Ex. 1 - Background questionnaire generation

Yuan-Ling Liaw and Waldir Leoncio

library(lsasim)

packageVersion("lsasim")

[1] '2.1.6'

questionnaire_gen(n_obs, cat_prop = NULL, n_vars = NULL, n_X = NULL, n_W = NULL, cor_matrix = NULL,
    cov_matrix = NULL, c_mean = NULL, c_sd = NULL, theta = FALSE, family = NULL, full_output = FALSE,
    verbose = TRUE)

The function questionnaire_gen generates correlated continuous and ordinal data which resembles background questionnaire data. The required argument is n_obs and the optional arguments include

n_obs: the number of observations (e.g., test takers).
cat_prop: a list of vectors where each vector contains the cumulative proportions for each category of a given item.
n_vars: the number of variables, including the continuous (X) and the ordinal (W) covariates as well as the latent trait (theta).
n_X: the number of continuous (X) variables.
n_W: the number of ordinal (W) variables.
cor_matrix: a possibly heterogeneous correlation matrix, consisting of polyserial correlations between continuous and ordinal variables, and polychoric correlations between ordinal variables.
cov_matrix: a covariance matrix, formatted as cov_matrix.

The arguments c_mean and c_sd are scaling parameters for continuous variables. If the logical argument theta is TRUE then the latent trait will be generated as the first continuous variable and labeled ‘theta’. If family is gaussian then the data will be generated from a multivariate normal distribution, or the data will be generated from the polychoric correlation matrix.

If the logical argument full_output is TRUE, output will be a list containing the questionnaire data as well as several objects that might be of interest for further analysis of the data. The output of full_outputwill be addressed in future tutorials.
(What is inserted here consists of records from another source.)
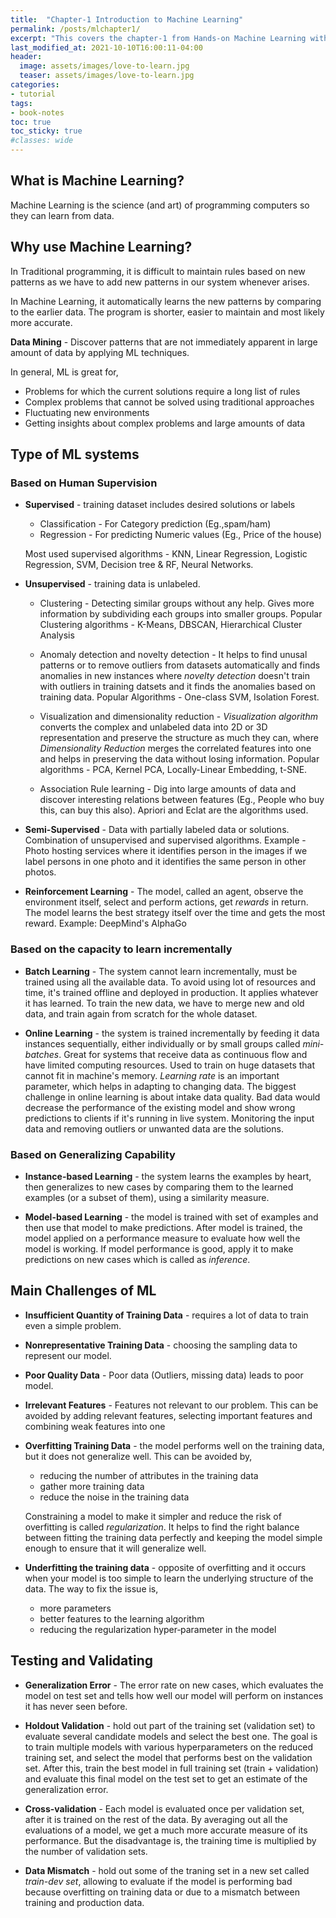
 ```yaml
---
title:  "Chapter-1 Introduction to Machine Learning"
permalink: /posts/mlchapter1/
excerpt: "This covers the chapter-1 from Hands-on Machine Learning with Scikit-learn and Tensorflow book"
last_modified_at: 2021-10-10T16:00:11-04:00
header:
  image: assets/images/love-to-learn.jpg
  teaser: assets/images/love-to-learn.jpg
categories:
- tutorial
tags:
- book-notes
toc: true
toc_sticky: true
#classes: wide
---
```


## What is Machine Learning?

Machine Learning is the science (and art) of programming computers so they can learn from data.

## Why use Machine Learning?

In Traditional programming, it is difficult to maintain rules based on new patterns as we have to add new patterns in our system whenever arises.

In Machine Learning, it automatically learns the new patterns by comparing to the earlier data. The program is shorter, easier to maintain and most likely more accurate.

**Data Mining** - Discover patterns that are not immediately apparent in large amount of data by applying ML techniques.

In general, ML is great for,

- Problems for which the current solutions require a long list of rules
- Complex problems that cannot be solved using traditional approaches
- Fluctuating new environments
- Getting insights about complex problems and large amounts of data

## Type of ML systems

### Based on Human Supervision

- **Supervised** - training dataset includes desired solutions or labels

  - Classification - For Category prediction (Eg.,spam/ham)
  - Regression - For predicting Numeric values (Eg., Price of the house)

  Most used supervised algorithms - KNN, Linear Regression, Logistic Regression, SVM, Decision tree & RF, Neural Networks.

- **Unsupervised** - training data is unlabeled.

  - Clustering - Detecting similar groups without any help. Gives more information by subdividing each groups into smaller groups. Popular Clustering algorithms - K-Means, DBSCAN, Hierarchical Cluster Analysis
  
  - Anomaly detection and novelty detection - It helps to find unusal patterns or to remove outliers from datasets automatically and finds anomalies in new instances where *novelty detection* doesn't train with outliers in training datsets and it finds the anomalies based on training data. Popular Algorithms - One-class SVM, Isolation Forest.
  
  - Visualization and dimensionality reduction - *Visualization algorithm* converts the complex and unlabeled data into 2D or 3D representation and preserve the structure as much they can, where *Dimensionality Reduction* merges the correlated features into one and helps in preserving the data without losing information. Popular algorithms - PCA, Kernel PCA, Locally-Linear Embedding, t-SNE.

  - Association Rule learning - Dig into large amounts of data and discover interesting relations between features (Eg., People who buy this, can buy this also). Apriori and Eclat are the algorithms used.

- **Semi-Supervised** - Data with partially labeled data or solutions. Combination of unsupervised and supervised algorithms. Example - Photo hosting services where it identifies person in the images if we label persons in one photo and it identifies the same person in other photos.

- **Reinforcement Learning** - The model, called an agent, observe the environment itself, select and perform actions, get *rewards* in return. The model learns the best strategy itself over the time and gets the most reward. Example: DeepMind's AlphaGo

### Based on the capacity to learn incrementally

- **Batch Learning** - The system cannot learn incrementally, must be trained using all the available data. To avoid using lot of resources and time, it's trained offline and deployed in production. It applies whatever it has learned. To train the new data, we have to merge new and old data, and train again from scratch for the whole dataset.

- **Online Learning** - the system is trained incrementally by feeding it data instances
sequentially, either individually or by small groups called *mini-batches*. Great for systems that receive data as continuous flow and have limited computing resources. Used to train on huge datasets that cannot fit in machine's memory. *Learning rate* is an important parameter, which helps in adapting to changing data. The biggest challenge in online learning is about intake data quality. Bad data would decrease the performance of the existing model and show wrong predictions to clients if it's running in live system. Monitoring the input data and removing outliers or unwanted data are the solutions.

### Based on Generalizing Capability

- **Instance-based Learning** - the system learns the examples by heart, then generalizes to new cases by comparing them to the learned examples (or a subset of them), using a similarity measure.

- **Model-based Learning** - the model is trained with set of examples and then use that model to make predictions. After model is trained, the model applied on a performance measure to evaluate how well the model is working. If model performance is good, apply it to make predictions on new cases which is called as *inference*.

## Main Challenges of ML

- **Insufficient Quantity of Training Data** - requires a lot of data to train even a simple problem.

- **Nonrepresentative Training Data** - choosing the sampling data to represent our model.

- **Poor Quality Data**  - Poor data (Outliers, missing data) leads to poor model.

- **Irrelevant Features** - Features not relevant to our problem. This can be avoided by adding relevant features, selecting important features and combining weak features into one

- **Overfitting Training Data** - the model performs well on the training data, but it does not generalize well. This can be avoided by,
  - reducing the number of attributes in the training data
  - gather more training data
  - reduce the noise in the training data

  Constraining a model to make it simpler and reduce the risk of overfitting is called *regularization*. It helps to find the right balance between fitting the training data perfectly and keeping the model simple enough to ensure that it will generalize well.

- **Underfitting the training data** - opposite of overfitting and it occurs when your
model is too simple to learn the underlying structure of the data. The way to fix the issue is,
  - more parameters
  - better features to the learning algorithm
  - reducing the regularization hyper‐parameter in the model

## Testing and Validating

- **Generalization Error** - The error rate on new cases, which evaluates the model on test set and tells how well our model will perform on instances it has never seen before.

- **Holdout Validation** - hold out part of the training set (validation set) to evaluate several candidate models and select the best one. The goal is to train multiple models with various hyperparameters on the reduced training set, and select the model that performs best on the validation set. After this, train the best model in full training set (train + validation) and evaluate this final model on the test set to get an estimate of the generalization error.

- **Cross-validation** - Each model is evaluated once per validation set, after it is trained on the rest of the data. By averaging out all the evaluations of a model, we get a much more accurate measure of its performance. But the disadvantage is, the training time is multiplied by the number of validation sets.

- **Data Mismatch** - hold out some of the traning set in a new set called *train-dev set*, allowing to evaluate if the model is performing bad because overfitting on training data or due to a mismatch between training and production data.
We only specify n_obs = 100 and use a multivariate normal distribution. It turned out the generated data involves one continuous variable and four ordinal covariates, which are 2-category, 3-category, 4-category, and 5-category, respectively.

set.seed(4388)
bg <- questionnaire_gen(n_obs = 100, family = "gaussian")
str(bg)

'data.frame':   100 obs. of  6 variables:
 $ subject: int  1 2 3 4 5 6 7 8 9 10 ...
 $ q1     : num  -0.6178 1.0299 -0.12 0.0624 1.4585 ...
 $ q2     : Factor w/ 2 levels "1","2": 2 1 1 2 1 2 2 2 2 2 ...
 $ q3     : Factor w/ 4 levels "1","2","3","4": 2 4 2 2 4 2 4 1 2 4 ...
 $ q4     : Factor w/ 3 levels "1","2","3": 2 1 2 2 1 1 3 3 2 2 ...
 $ q5     : Factor w/ 5 levels "1","2","3","4",..: 2 1 3 2 2 1 5 4 1 3 ...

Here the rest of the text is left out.